Lente montée en puissance
Les conseils généraux sont certes, selon le Code du sport, les chefs de file des Cdesi et Pdesi mais seulement 55 départements disposent à ce jour d'une Cdesi, avec encore moins de Pdesi à la clé : (28 votés uniquement). Même si 21 sont en cours d'élaboration selon la dernière enquête du ministère et de son Pôle ressources national dédié au développement des sports de nature (PRNSN), lui aussi depuis dix ans ! Tant pis si ces Pdesi sont les seuls outils à même de pérenniser les espaces, sites et itinéraires de pratiques utilisés chaque année par quelque 25 millions de Français ! Au ministère des Sports, pas question de baisser les bras. On reconnaît simplement que « tous les départements n'ont pas le même intérêt dans la mise en œuvre des Pdesi (faible demande, faible attractivité) », mais que, globalement, « après une lente montée en puissance, le mouvement s'accélère ». En réalité, les travaux de concertation entamés de longue date en Cdesi finissent, c'est vrai, par aboutir progressivement. Mais la généralisation n'est toujours pas d'actualité. Sans obligation de résultat (et parfois sans moyens), beaucoup de départements refusent d'avancer ; tandis que d'autres, plus motivés, sont aujourd'hui demandeurs d'outils qui permettraient d'optimiser les dispositifs existants.
Bon à savoir
Cinq articles encadrent, dans le Code du sport, la mise en œuvre de la « politique de développement maîtrisé des sports de nature » par les départements. Au-delà, une vingtaine d'autres textes, issus des Codes du sport, du tourisme, de l'environnement, de l'urbanisme ou encore du Code forestier ont des incidences directes sur la conduite du dispositif Cdesi/Pdesi.

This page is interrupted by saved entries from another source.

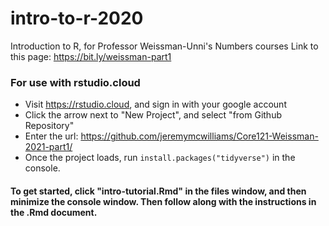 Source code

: # intro-to-r-2020
Introduction to R, for Professor Weissman-Unni's Numbers courses
Link to this page: https://bit.ly/weissman-part1




### For use with rstudio.cloud 

* Visit https://rstudio.cloud, and sign in with your google account  
* Click the arrow next to "New Project", and select "from Github Repository"
* Enter the url: https://github.com/jeremymcwilliams/Core121-Weissman-2021-part1/
* Once the project loads, run `install.packages("tidyverse")` in the console.





#### To get started, click "intro-tutorial.Rmd" in the files window, and then minimize the console window. Then follow along with the instructions in the .Rmd document.




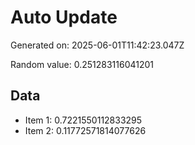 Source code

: # Auto Update

Generated on: 2025-06-01T11:42:23.047Z

Random value: 0.251283116041201

## Data

- Item 1: 0.7221550112833295
- Item 2: 0.11772571814077626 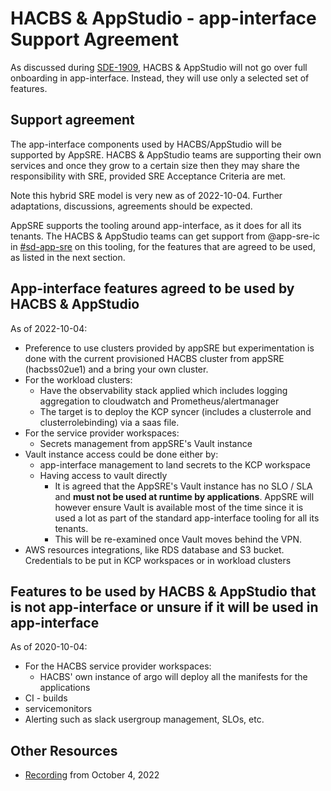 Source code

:# HACBS & AppStudio - app-interface Support Agreement

As discussed during [SDE-1909](https://issues.redhat.com/browse/SDE-1909), HACBS & AppStudio will not go over full onboarding in app-interface. Instead, they will use only a selected set of features.

## Support agreement

The app-interface components used by HACBS/AppStudio will be supported by AppSRE. HACBS & AppStudio teams are supporting their own services and once they grow to a certain size then they may share the responsibility with SRE, provided SRE Acceptance Criteria are met.

Note this hybrid SRE model is very new as of 2022-10-04. Further adaptations, discussions, agreements should be expected.

AppSRE supports the tooling around app-interface, as it does for all its tenants.
The HACBS & AppStudio teams can get support from @app-sre-ic in [#sd-app-sre](https://coreos.slack.com/archives/CCRND57FW) on this tooling, for the features that are agreed to be used, as listed in the next section. 

## App-interface features agreed to be used by HACBS & AppStudio

As of 2022-10-04:
* Preference to use clusters provided by appSRE but experimentation is done with the current provisioned HACBS cluster from appSRE (hacbss02ue1) and a bring your own cluster.
* For the workload clusters:
  * Have the observability stack applied which includes logging aggregation to cloudwatch and Prometheus/alertmanager
  * The target is to deploy the KCP syncer (includes a clusterrole and clusterrolebinding) via a saas file.
* For the service provider workspaces:
  * Secrets management from appSRE's Vault instance
* Vault instance access could be done either by:
  * app-interface management to land secrets to the KCP workspace
  * Having access to vault directly
      * It is agreed that the AppSRE's Vault instance has no SLO / SLA and **must not be used at runtime by applications**. AppSRE will however ensure Vault is available most of the time since it is used a lot as part of the standard app-interface tooling for all its tenants.
      * This will be re-examined once Vault moves behind the VPN.
* AWS resources integrations, like RDS database and S3 bucket. Credentials to be put in KCP workspaces or in workload clusters

## Features to be used by HACBS & AppStudio that is not app-interface or unsure if it will be used in app-interface

As of 2020-10-04:
* For the HACBS service provider workspaces:
  * HACBS' own instance of argo will deploy all the manifests for the applications
* CI - builds
* servicemonitors
* Alerting such as slack usergroup management, SLOs, etc.

## Other Resources

* [Recording](https://drive.google.com/file/d/1WpyX05WNji3aFiO7rchR6sVENcbM1Ct-/view) from October 4, 2022
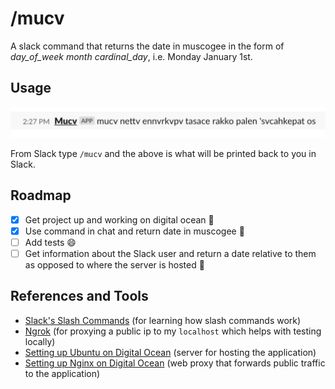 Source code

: # /mucv

A slack command that returns the date in muscogee in the form of _day_of_week_ _month_ _cardinal_day_, i.e. Monday January 1st.

## Usage

![Example Image in Slack](./example.png)

From Slack type `/mucv` and the above is what will be printed back to you in Slack.

## Roadmap

- [x] Get project up and working on digital ocean 🚀
- [x] Use command in chat and return date in muscogee 🎉
- [ ] Add tests 😄
- [ ] Get information about the Slack user and return a date relative to them as opposed to where the server is hosted 🙌

## References and Tools

- [Slack's Slash Commands](https://api.slack.com/interactivity/slash-commands) (for learning how slash commands work)
- [Ngrok](https://ngrok.com/) (for proxying a public ip to my `localhost` which helps with testing locally)
- [Setting up Ubuntu on Digital Ocean](https://www.digitalocean.com/community/tutorials/initial-server-setup-with-ubuntu-18-04) (server for hosting the application)
- [Setting up Nginx on Digital Ocean](https://www.digitalocean.com/community/tutorials/how-to-install-nginx-on-ubuntu-18-04) (web proxy that forwards public traffic to the application)
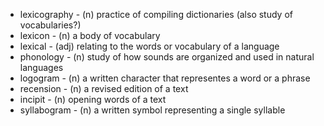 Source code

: - lexicography - (n) practice of compiling dictionaries (also study of vocabularies?)  
- lexicon - (n) a body of vocabulary  
- lexical - (adj) relating to the words or vocabulary of a language  
- phonology - (n) study of how sounds are organized and used in natural languages  
- logogram - (n) a written character that representes a word or a phrase  
- recension - (n) a revised edition of a text  
- incipit - (n) opening words of a text  
- syllabogram - (n) a written symbol representing a single syllable  

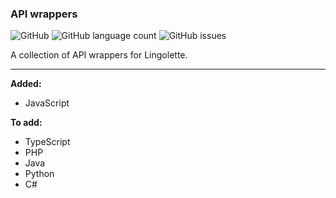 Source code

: ### API wrappers

![GitHub](https://img.shields.io/github/license/lingolette/api-wrappers)
![GitHub language count](https://img.shields.io/github/languages/count/lingolette/api-wrappers)
![GitHub issues](https://img.shields.io/github/issues/lingolette/api-wrappers)

A collection of API wrappers for Lingolette.

___

**Added:**
* JavaScript

**To add:**
* TypeScript
* PHP
* Java
* Python
* C#
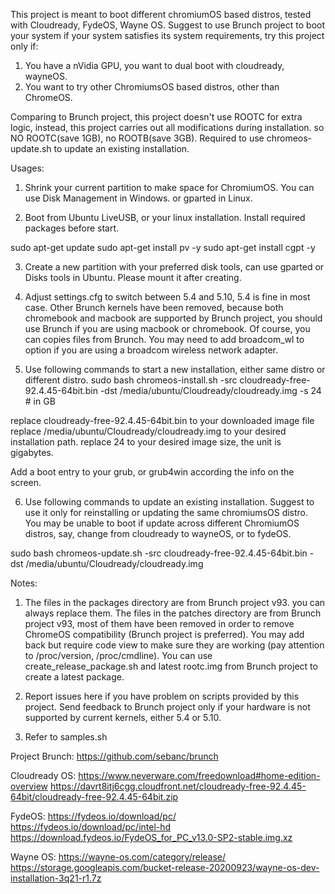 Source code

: This project is meant to boot different chromiumOS based distros, tested with Cloudready, FydeOS, Wayne OS. Suggest to use Brunch project to boot your system if your system satisfies its system requirements, try this project only if:
1. You have a nVidia GPU, you want to dual boot with cloudready, wayneOS.
2. You want to try other ChromiumsOS based distros, other than ChromeOS.

Comparing to Brunch project, this project doesn't use ROOTC for extra logic, instead, this project carries out all modifications during installation. so NO ROOTC(save 1GB), no ROOTB(save 3GB). 
Required to use chromeos-update.sh to update an existing installation.

Usages:
1. Shrink your current partition to make space for ChromiumOS. You can use Disk Management in Windows. or gparted in Linux.

2. Boot from Ubuntu LiveUSB, or your linux installation.
Install required packages before start.

sudo apt-get update
sudo apt-get install pv -y
sudo apt-get install cgpt -y

3. Create a new partition with your preferred disk tools, can use gparted or Disks tools in Ubuntu.
Please mount it after creating.

4. Adjust settings.cfg to switch between 5.4 and 5.10, 5.4 is fine in most case. Other Brunch kernels have been removed, because both chromebook and macbook are supported by Brunch project, you should use Brunch if you are using macbook or chromebook. Of course, you can copies files from Brunch.
You may need to add broadcom_wl to option if you are using a broadcom wireless network adapter.

5. Use following commands to start a new installation, either same distro or different distro.
sudo bash chromeos-install.sh -src cloudready-free-92.4.45-64bit.bin -dst /media/ubuntu/Cloudready/cloudready.img -s 24 # in GB

replace cloudready-free-92.4.45-64bit.bin to your downloaded image file
replace /media/ubuntu/Cloudready/cloudready.img to your desired installation path.
replace 24 to your desired image size, the unit is gigabytes.

Add a boot entry to your grub, or grub4win according the info on the screen.

6. Use following commands to update an existing installation. Suggest to use it only for reinstalling or updating the same chromiumsOS distro. You may be unable to boot if update across different ChromiumOS distros, say, change from cloudready to wayneOS, or to fydeOS.

sudo bash chromeos-update.sh -src cloudready-free-92.4.45-64bit.bin -dst /media/ubuntu/Cloudready/cloudready.img

Notes:
1. The files in the packages directory are from Brunch project v93. you can always replace them. 
The files in the patches directory are from Brunch project v93, most of them have been removed in order to remove ChromeOS compatibility (Brunch project is preferred). You may add back but require code view to make sure they are working (pay attention to /proc/version, /proc/cmdline).
You can use create_release_package.sh and latest rootc.img from Brunch project to create a latest package.

2. Report issues here if you have problem on scripts provided by this project.
Send feedback to Brunch project only if your hardware is not supported by current kernels, either 5.4 or 5.10.

3. Refer to samples.sh

Project Brunch: 
https://github.com/sebanc/brunch

Cloudready OS:
https://www.neverware.com/freedownload#home-edition-overview
https://davrt8itj6cgg.cloudfront.net/cloudready-free-92.4.45-64bit/cloudready-free-92.4.45-64bit.zip

FydeOS:
https://fydeos.io/download/pc/
https://fydeos.io/download/pc/intel-hd
https://download.fydeos.io/FydeOS_for_PC_v13.0-SP2-stable.img.xz

Wayne OS:
https://wayne-os.com/category/release/
https://storage.googleapis.com/bucket-release-20200923/wayne-os-dev-installation-3q21-r1.7z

• Article R.311-1 - Le département installe une commission départementale des espaces, sites et itinéraires relatifs aux sports de nature (Cdesi).
• Article R.311-2 - Les missions de la Cdesi (élaboration du Pdesi, etc.).
• Article R.311-3 - Les modalités de fonctionnement de la Cdesi.
• Article L.311-3 - Le département favorise le développement maîtrisé des sports de nature. Il élabore le Pdesi qui inclut le PDIPR.
• Article L.311-6 - Des mesures compensatoires peuvent être mises en œuvre en cas de modification des ESI inscrits au Pdesi. Source : ADF - Code du sport.
À deux vitesses
Il y aura donc, désormais, un « développement maîtrisé des sports de nature » - c'est le terme consacré par le ministère des Sports - à deux vitesses sur le territoire national. Car, pendant que certains s'interrogent sur le bien-fondé d'une démarche impulsée dès 2000 (voir encadré « Bon à savoir »), d'autres veulent déjà aller plus loin. « La mise en œuvre de cette politique mérite une assise juridique plus forte » a-t-on entendu lors d'un récent colloque au Sénat sur le thème « Sports de nature et développement des territoires : aspects juridiques et socio-économiques ».
Le PRNSN s'est d'ailleurs appuyé sur l'expertise du Centre de droit et d'économie du sport (CDES) et du cabinet d'avocat CDES-Conseil afin d'éclaircir des questions aussi techniques que l'opposabilité aux tiers des Pdesi (à l'instar des PDIPR) ou les notions de responsabilité et d'assurances en cas de litige (voir encadré « Préconisations »). Tandis que d'autres techniciens et élus s'interrogeaient sur la possibilité d'inclure les Pdesi dans les Scot et les PLU (« possible dans la recherche d'une plus grande force juridique des Pdesi », dixit le ministère), les délibérations communales pour inscrire un ESI (« pas juridiquement imposées mais plus que souhaitables »), etc.
Droit « mou »
Pour Franck Lagarde, avocat de la société CDES-Conseil, « le dispositif de la loi Buffet, de 2000, mise sur la concertation et non la contrainte, un droit mou en quelque sorte, qui a fait ses preuves, même s'il existe quelques freins comme les questions de responsabilité ou de réglementations environnementales liées à la nature des sites ». Thierry Bedos, directeur du PRNSN, convient d'une certaine nécessité de renforcer l'assise juridique du dispositif et parle de « consensus » à propos de l'inscription des Pdesi dans les documents d'urbanisme afin d'assurer une pérennité réglementaire, et non plus seulement contractuelle, à ces plans. Consensus aussi, sur le principe de la limite de responsabilité qui exonère les propriétaires, « même si la mise en œuvre semble plus délicate ». « Mais il y a déjà beaucoup à faire à droit constant, se félicite-t-il. Nous allons d'ailleurs créer plusieurs outils pratiques en 2014 à l'attention des acteurs des sports de nature : des fiches techniques d'aide à l'écriture des conventions entre les partenaires, des journées de formation ouvertes aux agents des collectivités territoriales, la publication de l'étude réalisée avec le CDES et, enfin, le site internet Suricate, destiné à centraliser les signalements utiles au bon entretien des sites de sports de nature. » Bref, de quoi conseiller, susciter et accompagner. Sans plus de contrainte que n'en ont les pratiquants de sports de nature eux-mêmes.